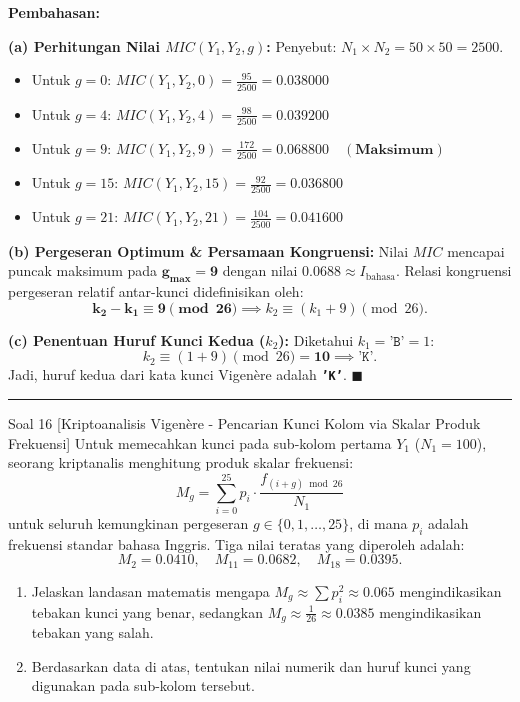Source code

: \documentclass[11pt,a4paper]{article}
\newenvironment{solusi}{\noindent\textbf{\textsf{Pembahasan:}}\par\vspace{0.2em}}{\hfill$\blacksquare$\vspace{1em}\par\hrule\vspace{1em}}
\begin{document}
\begin{solusi}
\textbf{(a) Perhitungan Nilai $MIC(Y_1, Y_2, g)$:}
Penyebut: $N_1 \times N_2 = 50 \times 50 = 2500$.
\begin{itemize}[leftmargin=*]
    \item Untuk $g = 0$: $MIC(Y_1, Y_2, 0) = \frac{95}{2500} = \mathbf{0.038000}$
    \item Untuk $g = 4$: $MIC(Y_1, Y_2, 4) = \frac{98}{2500} = \mathbf{0.039200}$
    \item Untuk $g = 9$: $MIC(Y_1, Y_2, 9) = \frac{172}{2500} = \mathbf{0.068800} \quad (\textbf{Maksimum})$
    \item Untuk $g = 15$: $MIC(Y_1, Y_2, 15) = \frac{92}{2500} = \mathbf{0.036800}$
    \item Untuk $g = 21$: $MIC(Y_1, Y_2, 21) = \frac{104}{2500} = \mathbf{0.041600}$
\end{itemize}

\vspace{0.2cm}
\textbf{(b) Pergeseran Optimum \& Persamaan Kongruensi:}
Nilai $MIC$ mencapai puncak maksimum pada $\mathbf{g_{\max} = 9}$ dengan nilai $0.0688 \approx I_{\text{bahasa}}$.
Relasi kongruensi pergeseran relatif antar-kunci didefinisikan oleh:
\[
\mathbf{k_2 - k_1 \equiv 9 \pmod{26}} \implies k_2 \equiv (k_1 + 9) \pmod{26}.
\]

\vspace{0.2cm}
\textbf{(c) Penentuan Huruf Kunci Kedua ($k_2$):}
Diketahui $k_1 = \texttt{'B'} = 1$:
\[
k_2 \equiv (1 + 9) \pmod{26} = \mathbf{10} \implies \mathbf{\texttt{'K'}}.
\]
Jadi, huruf kedua dari kata kunci Vigenère adalah \textbf{\texttt{'K'}}.
\end{solusi}


\begin{soalanalisis}{Soal 16 [Kriptoanalisis Vigenère - Pencarian Kunci Kolom via Skalar Produk Frekuensi]}
Untuk memecahkan kunci pada sub-kolom pertama $Y_1$ ($N_1 = 100$), seorang kriptanalis menghitung produk skalar frekuensi:
\[
M_g = \sum_{i=0}^{25} p_i \cdot \frac{f_{(i+g) \bmod 26}}{N_1}
\]
untuk seluruh kemungkinan pergeseran $g \in \{0, 1, \dots, 25\}$, di mana $p_i$ adalah frekuensi standar bahasa Inggris. Tiga nilai teratas yang diperoleh adalah:
\[
M_2 = 0.0410, \quad M_{11} = 0.0682, \quad M_{18} = 0.0395.
\]
\begin{enumerate}[label=(\alph*)]
    \item Jelaskan landasan matematis mengapa $M_g \approx \sum p_i^2 \approx 0.065$ mengindikasikan tebakan kunci yang benar, sedangkan $M_g \approx \frac{1}{26} \approx 0.0385$ mengindikasikan tebakan yang salah.
    \item Berdasarkan data di atas, tentukan nilai numerik dan huruf kunci yang digunakan pada sub-kolom tersebut.
\end{enumerate}
\end{soalanalisis}
\end{document}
______
Task objective :: The entire listing above, minus its pictures, should be copied out exactly.

Task solution ::
Source code

: \documentclass[11pt,a4paper]{article}
\newenvironment{solusi}{\noindent\textbf{\textsf{Pembahasan:}}\par\vspace{0.2em}}{\hfill$\blacksquare$\vspace{1em}\par\hrule\vspace{1em}}
\begin{document}
\begin{solusi}
\textbf{(a) Perhitungan Nilai $MIC(Y_1, Y_2, g)$:}
Penyebut: $N_1 \times N_2 = 50 \times 50 = 2500$.
\begin{itemize}[leftmargin=*]
    \item Untuk $g = 0$: $MIC(Y_1, Y_2, 0) = \frac{95}{2500} = \mathbf{0.038000}$
    \item Untuk $g = 4$: $MIC(Y_1, Y_2, 4) = \frac{98}{2500} = \mathbf{0.039200}$
    \item Untuk $g = 9$: $MIC(Y_1, Y_2, 9) = \frac{172}{2500} = \mathbf{0.068800} \quad (\textbf{Maksimum})$
    \item Untuk $g = 15$: $MIC(Y_1, Y_2, 15) = \frac{92}{2500} = \mathbf{0.036800}$
    \item Untuk $g = 21$: $MIC(Y_1, Y_2, 21) = \frac{104}{2500} = \mathbf{0.041600}$
\end{itemize}

\vspace{0.2cm}
\textbf{(b) Pergeseran Optimum \& Persamaan Kongruensi:}
Nilai $MIC$ mencapai puncak maksimum pada $\mathbf{g_{\max} = 9}$ dengan nilai $0.0688 \approx I_{\text{bahasa}}$.
Relasi kongruensi pergeseran relatif antar-kunci didefinisikan oleh:
\[
\mathbf{k_2 - k_1 \equiv 9 \pmod{26}} \implies k_2 \equiv (k_1 + 9) \pmod{26}.
\]

\vspace{0.2cm}
\textbf{(c) Penentuan Huruf Kunci Kedua ($k_2$):}
Diketahui $k_1 = \texttt{'B'} = 1$:
\[
k_2 \equiv (1 + 9) \pmod{26} = \mathbf{10} \implies \mathbf{\texttt{'K'}}.
\]
Jadi, huruf kedua dari kata kunci Vigenère adalah \textbf{\texttt{'K'}}.
\end{solusi}


\begin{soalanalisis}{Soal 16 [Kriptoanalisis Vigenère - Pencarian Kunci Kolom via Skalar Produk Frekuensi]}
Untuk memecahkan kunci pada sub-kolom pertama $Y_1$ ($N_1 = 100$), seorang kriptanalis menghitung produk skalar frekuensi:
\[
M_g = \sum_{i=0}^{25} p_i \cdot \frac{f_{(i+g) \bmod 26}}{N_1}
\]
untuk seluruh kemungkinan pergeseran $g \in \{0, 1, \dots, 25\}$, di mana $p_i$ adalah frekuensi standar bahasa Inggris. Tiga nilai teratas yang diperoleh adalah:
\[
M_2 = 0.0410, \quad M_{11} = 0.0682, \quad M_{18} = 0.0395.
\]
\begin{enumerate}[label=(\alph*)]
    \item Jelaskan landasan matematis mengapa $M_g \approx \sum p_i^2 \approx 0.065$ mengindikasikan tebakan kunci yang benar, sedangkan $M_g \approx \frac{1}{26} \approx 0.0385$ mengindikasikan tebakan yang salah.
    \item Berdasarkan data di atas, tentukan nilai numerik dan huruf kunci yang digunakan pada sub-kolom tersebut.
\end{enumerate}
\end{soalanalisis}
\end{document}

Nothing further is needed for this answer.